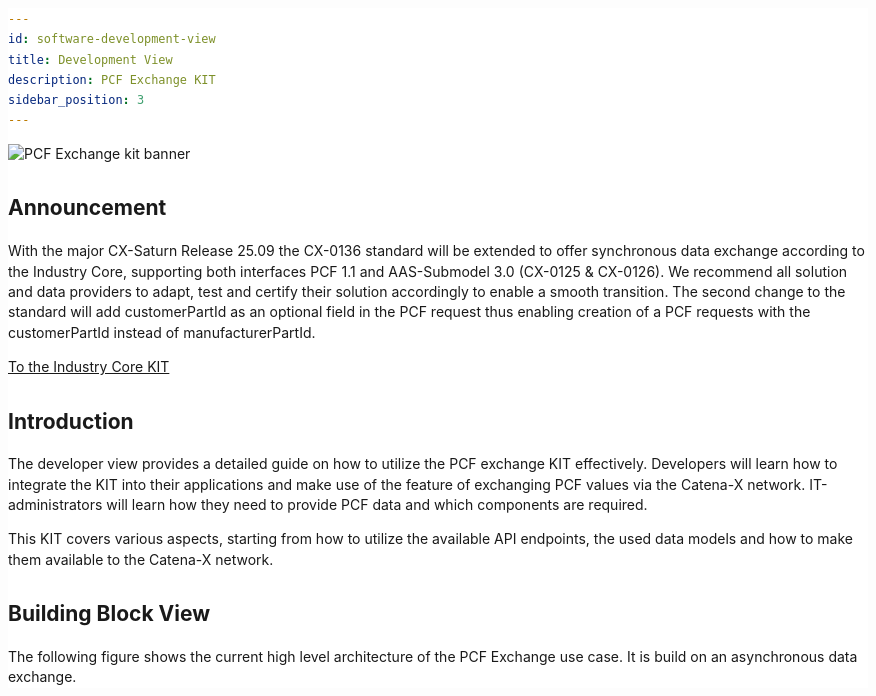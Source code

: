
 ```yaml
---
id: software-development-view
title: Development View
description: PCF Exchange KIT
sidebar_position: 3
---
```


![PCF Exchange kit banner](@site/static/img/kits/pcf/pcf-kit-logo.svg)

## Announcement

With the major CX-Saturn Release 25.09 the CX-0136 standard will be extended to offer synchronous data exchange according to the Industry Core, supporting both interfaces PCF 1.1 and AAS-Submodel 3.0 (CX-0125 & CX-0126). We recommend all solution and data providers to adapt, test and certify their solution accordingly to enable a smooth transition.
The second change to the standard will add customerPartId as an optional field in the PCF request thus enabling creation of a PCF requests with the customerPartId instead of manufacturerPartId.

[To the Industry Core KIT](https://eclipse-tractusx.github.io/docs-kits/kits/industry-core-kit/adoption-view#todays-challenge)

## Introduction

The developer view provides a detailed guide on how to utilize the PCF exchange KIT effectively. Developers will learn how to integrate the KIT into their applications and make use of the feature of exchanging PCF values via the Catena-X network.
IT-administrators will learn how they need to provide PCF data and which components are required.

This KIT covers various aspects, starting from how to utilize the available API endpoints, the used data models and how to make them available to the Catena-X network.

## Building Block View

The following figure shows the current high level architecture of the PCF Exchange use case. It is build on an asynchronous data exchange.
################
**Prompt:** Nothing but the records, repeated exactly and stripped of pictures, should appear in the answer.

**Written answer:**
Source code

:
 ```yaml
---
id: software-development-view
title: Development View
description: PCF Exchange KIT
sidebar_position: 3
---
```


![PCF Exchange kit banner](@site/static/img/kits/pcf/pcf-kit-logo.svg)

## Announcement

With the major CX-Saturn Release 25.09 the CX-0136 standard will be extended to offer synchronous data exchange according to the Industry Core, supporting both interfaces PCF 1.1 and AAS-Submodel 3.0 (CX-0125 & CX-0126). We recommend all solution and data providers to adapt, test and certify their solution accordingly to enable a smooth transition.
The second change to the standard will add customerPartId as an optional field in the PCF request thus enabling creation of a PCF requests with the customerPartId instead of manufacturerPartId.

[To the Industry Core KIT](https://eclipse-tractusx.github.io/docs-kits/kits/industry-core-kit/adoption-view#todays-challenge)

## Introduction

The developer view provides a detailed guide on how to utilize the PCF exchange KIT effectively. Developers will learn how to integrate the KIT into their applications and make use of the feature of exchanging PCF values via the Catena-X network.
IT-administrators will learn how they need to provide PCF data and which components are required.

This KIT covers various aspects, starting from how to utilize the available API endpoints, the used data models and how to make them available to the Catena-X network.

## Building Block View

The following figure shows the current high level architecture of the PCF Exchange use case. It is build on an asynchronous data exchange.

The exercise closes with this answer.